You come from Athens, Ga. – a community well known for supporting their arts community. What has the city’s support meant to you, and why do you think Athens produces so many great bands that end up making a significant mark on the national scene?
Athens is a great place for talent to develop organically, I think. There are so many musicians and bands but so little of the actual business or “industry” that I think it’s a great place for bands to develop. Obviously with so many bands not all of them are going to be any good, but I think it’s because of the vast support network and “competition” network in a way that the really good ones rise to the surface. Athens has an amazing craft culture that I think is rare in most college towns. I don’t know how it happened. And what I mean by “craft” is just people who love creating things with their hands. Whether that be pottery, music, beer, or mediterranean food, Athens is a great “small batch” hub. That, and the cost of living being so low definitely helps musicians.
You remastered Frightened eight times. Do you still hear things in the mix that you would’ve changed now that the LP is floating out in the world?
Of course. Yes. Not necessarily in the mix, but mostly performance-wise. Getting over that is part of being a productive artist, though. The fact that nothing you create will ever truly be finished. You could tinker and mess with it for the rest of your life, but it won’t do anyone else any good if it isn’t shoved into the world for the world to have it’s way with it.
In a previous interview, Patrick mentioned wanting the music to be representative of a feeling of “celebrating life” and not “slaving away at a job.” Do you guys hold day jobs? If so, what are they?
Asher works at a restaurant called The National. Patrick holds an IT job. Nate works for a T-shirt printing company. Ryan works at Earth Fare. I do freelance film and video work.

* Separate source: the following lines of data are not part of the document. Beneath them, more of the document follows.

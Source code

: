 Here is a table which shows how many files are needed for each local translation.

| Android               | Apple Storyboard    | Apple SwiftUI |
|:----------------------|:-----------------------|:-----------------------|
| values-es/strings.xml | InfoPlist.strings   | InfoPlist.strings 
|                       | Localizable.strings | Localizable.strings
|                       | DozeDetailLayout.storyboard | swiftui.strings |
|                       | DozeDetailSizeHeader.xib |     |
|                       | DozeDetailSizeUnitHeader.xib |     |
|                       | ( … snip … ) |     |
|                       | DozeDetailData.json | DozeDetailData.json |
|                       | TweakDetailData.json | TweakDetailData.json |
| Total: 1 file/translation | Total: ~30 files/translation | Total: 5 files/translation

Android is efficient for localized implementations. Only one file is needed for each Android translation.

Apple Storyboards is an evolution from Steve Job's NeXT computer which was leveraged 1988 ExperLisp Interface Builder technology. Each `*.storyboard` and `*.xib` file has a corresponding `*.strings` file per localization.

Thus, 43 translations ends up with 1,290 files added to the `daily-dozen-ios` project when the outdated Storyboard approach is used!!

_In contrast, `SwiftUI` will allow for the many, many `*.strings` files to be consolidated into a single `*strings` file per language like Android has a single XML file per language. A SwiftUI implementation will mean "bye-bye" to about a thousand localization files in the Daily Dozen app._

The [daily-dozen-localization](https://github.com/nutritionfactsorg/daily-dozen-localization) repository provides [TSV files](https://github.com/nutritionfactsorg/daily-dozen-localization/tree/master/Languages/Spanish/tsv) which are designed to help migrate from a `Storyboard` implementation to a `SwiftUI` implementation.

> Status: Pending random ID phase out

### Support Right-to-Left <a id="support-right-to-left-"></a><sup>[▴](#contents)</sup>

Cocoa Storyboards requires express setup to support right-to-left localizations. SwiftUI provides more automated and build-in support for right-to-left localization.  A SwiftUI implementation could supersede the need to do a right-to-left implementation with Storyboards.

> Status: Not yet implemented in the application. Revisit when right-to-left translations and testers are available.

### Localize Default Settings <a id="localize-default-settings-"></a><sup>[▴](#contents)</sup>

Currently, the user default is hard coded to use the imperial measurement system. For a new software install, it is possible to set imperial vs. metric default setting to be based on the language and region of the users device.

Patrick was also in Five Eight, who are
also on the bill for the Summer Jam Festival you are playing on Sept. 1. Is he excited to see his old band? (Edit: Five Eight have cancelled their SJ8 appearance)

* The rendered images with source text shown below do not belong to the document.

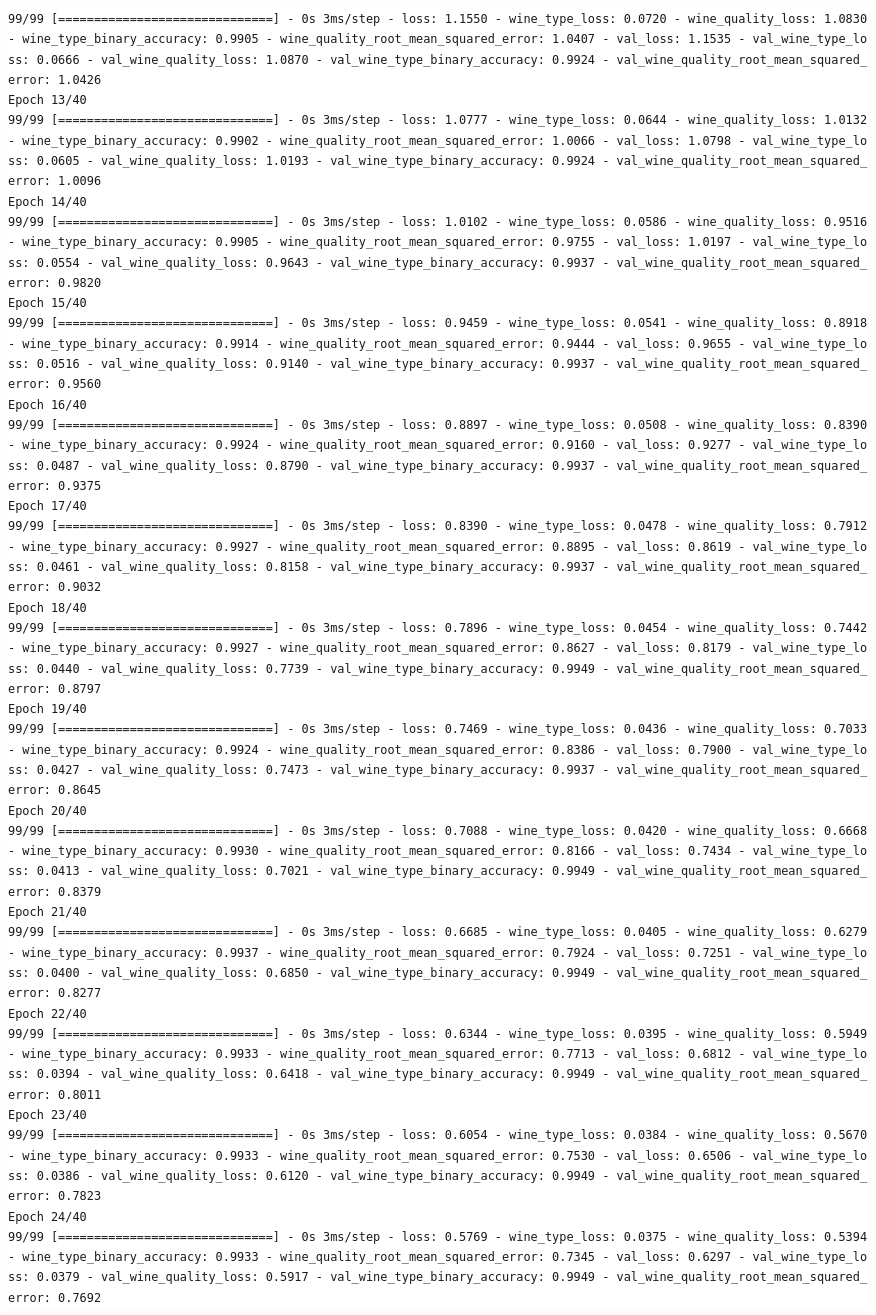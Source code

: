     99/99 [==============================] - 0s 3ms/step - loss: 1.1550 - wine_type_loss: 0.0720 - wine_quality_loss: 1.0830 - wine_type_binary_accuracy: 0.9905 - wine_quality_root_mean_squared_error: 1.0407 - val_loss: 1.1535 - val_wine_type_loss: 0.0666 - val_wine_quality_loss: 1.0870 - val_wine_type_binary_accuracy: 0.9924 - val_wine_quality_root_mean_squared_error: 1.0426
    Epoch 13/40
    99/99 [==============================] - 0s 3ms/step - loss: 1.0777 - wine_type_loss: 0.0644 - wine_quality_loss: 1.0132 - wine_type_binary_accuracy: 0.9902 - wine_quality_root_mean_squared_error: 1.0066 - val_loss: 1.0798 - val_wine_type_loss: 0.0605 - val_wine_quality_loss: 1.0193 - val_wine_type_binary_accuracy: 0.9924 - val_wine_quality_root_mean_squared_error: 1.0096
    Epoch 14/40
    99/99 [==============================] - 0s 3ms/step - loss: 1.0102 - wine_type_loss: 0.0586 - wine_quality_loss: 0.9516 - wine_type_binary_accuracy: 0.9905 - wine_quality_root_mean_squared_error: 0.9755 - val_loss: 1.0197 - val_wine_type_loss: 0.0554 - val_wine_quality_loss: 0.9643 - val_wine_type_binary_accuracy: 0.9937 - val_wine_quality_root_mean_squared_error: 0.9820
    Epoch 15/40
    99/99 [==============================] - 0s 3ms/step - loss: 0.9459 - wine_type_loss: 0.0541 - wine_quality_loss: 0.8918 - wine_type_binary_accuracy: 0.9914 - wine_quality_root_mean_squared_error: 0.9444 - val_loss: 0.9655 - val_wine_type_loss: 0.0516 - val_wine_quality_loss: 0.9140 - val_wine_type_binary_accuracy: 0.9937 - val_wine_quality_root_mean_squared_error: 0.9560
    Epoch 16/40
    99/99 [==============================] - 0s 3ms/step - loss: 0.8897 - wine_type_loss: 0.0508 - wine_quality_loss: 0.8390 - wine_type_binary_accuracy: 0.9924 - wine_quality_root_mean_squared_error: 0.9160 - val_loss: 0.9277 - val_wine_type_loss: 0.0487 - val_wine_quality_loss: 0.8790 - val_wine_type_binary_accuracy: 0.9937 - val_wine_quality_root_mean_squared_error: 0.9375
    Epoch 17/40
    99/99 [==============================] - 0s 3ms/step - loss: 0.8390 - wine_type_loss: 0.0478 - wine_quality_loss: 0.7912 - wine_type_binary_accuracy: 0.9927 - wine_quality_root_mean_squared_error: 0.8895 - val_loss: 0.8619 - val_wine_type_loss: 0.0461 - val_wine_quality_loss: 0.8158 - val_wine_type_binary_accuracy: 0.9937 - val_wine_quality_root_mean_squared_error: 0.9032
    Epoch 18/40
    99/99 [==============================] - 0s 3ms/step - loss: 0.7896 - wine_type_loss: 0.0454 - wine_quality_loss: 0.7442 - wine_type_binary_accuracy: 0.9927 - wine_quality_root_mean_squared_error: 0.8627 - val_loss: 0.8179 - val_wine_type_loss: 0.0440 - val_wine_quality_loss: 0.7739 - val_wine_type_binary_accuracy: 0.9949 - val_wine_quality_root_mean_squared_error: 0.8797
    Epoch 19/40
    99/99 [==============================] - 0s 3ms/step - loss: 0.7469 - wine_type_loss: 0.0436 - wine_quality_loss: 0.7033 - wine_type_binary_accuracy: 0.9924 - wine_quality_root_mean_squared_error: 0.8386 - val_loss: 0.7900 - val_wine_type_loss: 0.0427 - val_wine_quality_loss: 0.7473 - val_wine_type_binary_accuracy: 0.9937 - val_wine_quality_root_mean_squared_error: 0.8645
    Epoch 20/40
    99/99 [==============================] - 0s 3ms/step - loss: 0.7088 - wine_type_loss: 0.0420 - wine_quality_loss: 0.6668 - wine_type_binary_accuracy: 0.9930 - wine_quality_root_mean_squared_error: 0.8166 - val_loss: 0.7434 - val_wine_type_loss: 0.0413 - val_wine_quality_loss: 0.7021 - val_wine_type_binary_accuracy: 0.9949 - val_wine_quality_root_mean_squared_error: 0.8379
    Epoch 21/40
    99/99 [==============================] - 0s 3ms/step - loss: 0.6685 - wine_type_loss: 0.0405 - wine_quality_loss: 0.6279 - wine_type_binary_accuracy: 0.9937 - wine_quality_root_mean_squared_error: 0.7924 - val_loss: 0.7251 - val_wine_type_loss: 0.0400 - val_wine_quality_loss: 0.6850 - val_wine_type_binary_accuracy: 0.9949 - val_wine_quality_root_mean_squared_error: 0.8277
    Epoch 22/40
    99/99 [==============================] - 0s 3ms/step - loss: 0.6344 - wine_type_loss: 0.0395 - wine_quality_loss: 0.5949 - wine_type_binary_accuracy: 0.9933 - wine_quality_root_mean_squared_error: 0.7713 - val_loss: 0.6812 - val_wine_type_loss: 0.0394 - val_wine_quality_loss: 0.6418 - val_wine_type_binary_accuracy: 0.9949 - val_wine_quality_root_mean_squared_error: 0.8011
    Epoch 23/40
    99/99 [==============================] - 0s 3ms/step - loss: 0.6054 - wine_type_loss: 0.0384 - wine_quality_loss: 0.5670 - wine_type_binary_accuracy: 0.9933 - wine_quality_root_mean_squared_error: 0.7530 - val_loss: 0.6506 - val_wine_type_loss: 0.0386 - val_wine_quality_loss: 0.6120 - val_wine_type_binary_accuracy: 0.9949 - val_wine_quality_root_mean_squared_error: 0.7823
    Epoch 24/40
    99/99 [==============================] - 0s 3ms/step - loss: 0.5769 - wine_type_loss: 0.0375 - wine_quality_loss: 0.5394 - wine_type_binary_accuracy: 0.9933 - wine_quality_root_mean_squared_error: 0.7345 - val_loss: 0.6297 - val_wine_type_loss: 0.0379 - val_wine_quality_loss: 0.5917 - val_wine_type_binary_accuracy: 0.9949 - val_wine_quality_root_mean_squared_error: 0.7692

Patrick still frequently plays with Five Eight and was recently in Tampa with them for a show. Five Eight has always done well in Tampa, since the days back at the Brass Mug and he’s hoping to get back here more often with Easter Island. He’s also particularly excited to bring Easter Island to Tampa to go to La Teresita for dinner.

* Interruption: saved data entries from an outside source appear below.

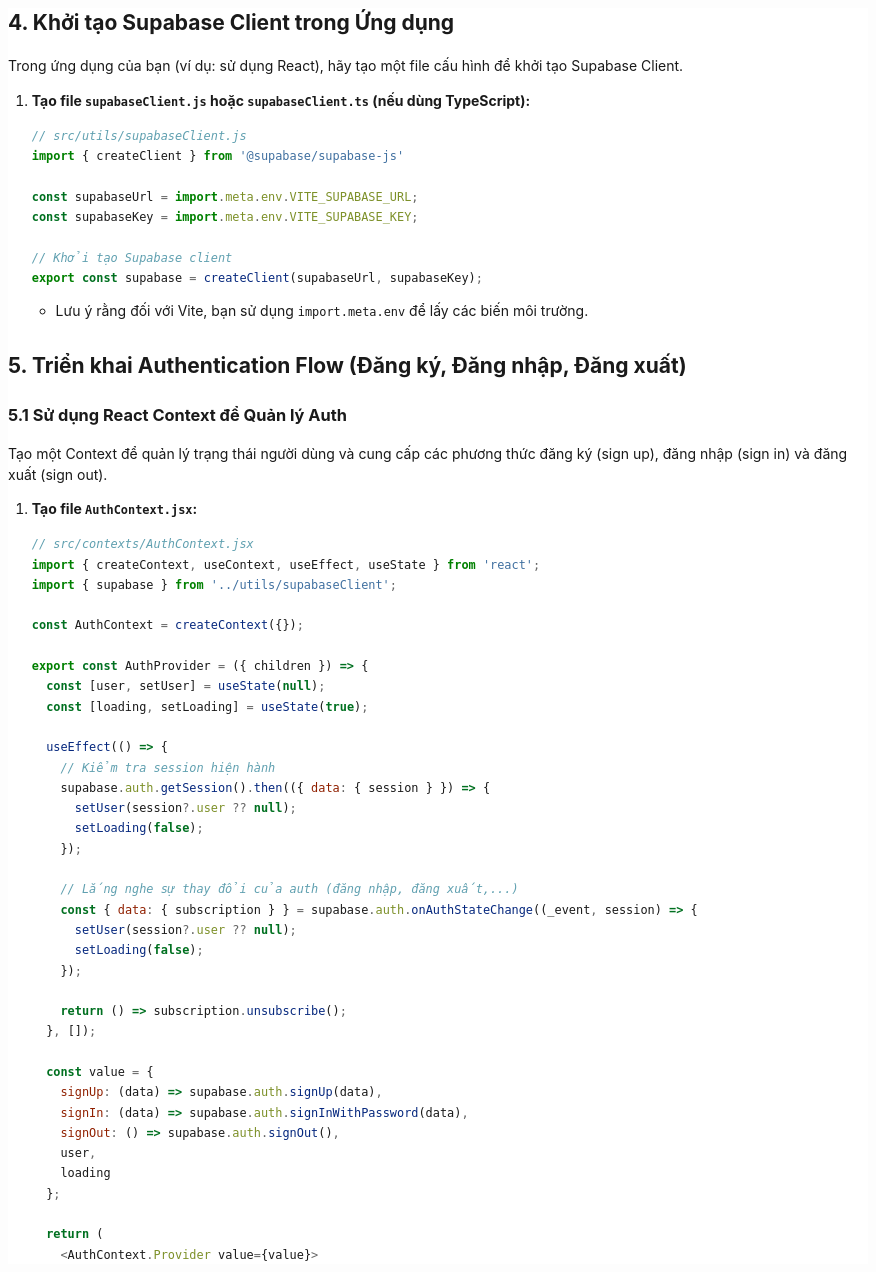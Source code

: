 ## 4. Khởi tạo Supabase Client trong Ứng dụng

Trong ứng dụng của bạn (ví dụ: sử dụng React), hãy tạo một file cấu hình để khởi tạo Supabase Client.

1. **Tạo file `supabaseClient.js` hoặc `supabaseClient.ts` (nếu dùng TypeScript):**
   ```javascript
   // src/utils/supabaseClient.js
   import { createClient } from '@supabase/supabase-js'

   const supabaseUrl = import.meta.env.VITE_SUPABASE_URL;
   const supabaseKey = import.meta.env.VITE_SUPABASE_KEY;

   // Khởi tạo Supabase client
   export const supabase = createClient(supabaseUrl, supabaseKey);
   ```
   - Lưu ý rằng đối với Vite, bạn sử dụng `import.meta.env` để lấy các biến môi trường.

## 5. Triển khai Authentication Flow (Đăng ký, Đăng nhập, Đăng xuất)

### 5.1 Sử dụng React Context để Quản lý Auth

Tạo một Context để quản lý trạng thái người dùng và cung cấp các phương thức đăng ký (sign up), đăng nhập (sign in) và đăng xuất (sign out).

1. **Tạo file `AuthContext.jsx`:**
   ```javascript
   // src/contexts/AuthContext.jsx
   import { createContext, useContext, useEffect, useState } from 'react';
   import { supabase } from '../utils/supabaseClient';

   const AuthContext = createContext({});

   export const AuthProvider = ({ children }) => {
     const [user, setUser] = useState(null);
     const [loading, setLoading] = useState(true);

     useEffect(() => {
       // Kiểm tra session hiện hành
       supabase.auth.getSession().then(({ data: { session } }) => {
         setUser(session?.user ?? null);
         setLoading(false);
       });

       // Lắng nghe sự thay đổi của auth (đăng nhập, đăng xuất,...)
       const { data: { subscription } } = supabase.auth.onAuthStateChange((_event, session) => {
         setUser(session?.user ?? null);
         setLoading(false);
       });

       return () => subscription.unsubscribe();
     }, []);

     const value = {
       signUp: (data) => supabase.auth.signUp(data),
       signIn: (data) => supabase.auth.signInWithPassword(data),
       signOut: () => supabase.auth.signOut(),
       user,
       loading
     };

     return (
       <AuthContext.Provider value={value}>
   ```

Your Tampa stop is part of a seven-stop mini-tour our the Southeast. Any plans to go on more extensive tours? What’s it going to take for that to become a reality?
Yes, we definitely plan to tour more extensively. All it’s going to take is to book the dates. We’re ready.
You switched up the lineup after the EP (Better Things), and have since been so pleased with the results as you’ve described each member of that band un-expendable. Have you guys started thinking about a follow up to Frightened, and if so, then do you plan on expanding/tweaking the sound on LP or EP #2 the same way the sonics changed on from Better Things to Frightened?
We don’t have plans to record anytime soon, but we have been writing a ton of new material that we’re really excited about.
You seem to be in a pretty good position as far as not being tied to a label and have described “writing pretty music you love” as the goal of the band. Is that still the focus? How do you see the near future playing out for you guys?
It’s hard to look into the future, but I think for anyone who’s in a band that they love the ultimate goal would be to quit your day job and only do music. Right now we’re just putting one foot in front of the other and trying to get our music in front of as many people as possible and see what they think after that. That’s the scary and exciting part about touring. We’re not against signing with a label. It’s been nice doing everything on our own thus far and owning everything we create, but I think we’re open to anything at this point.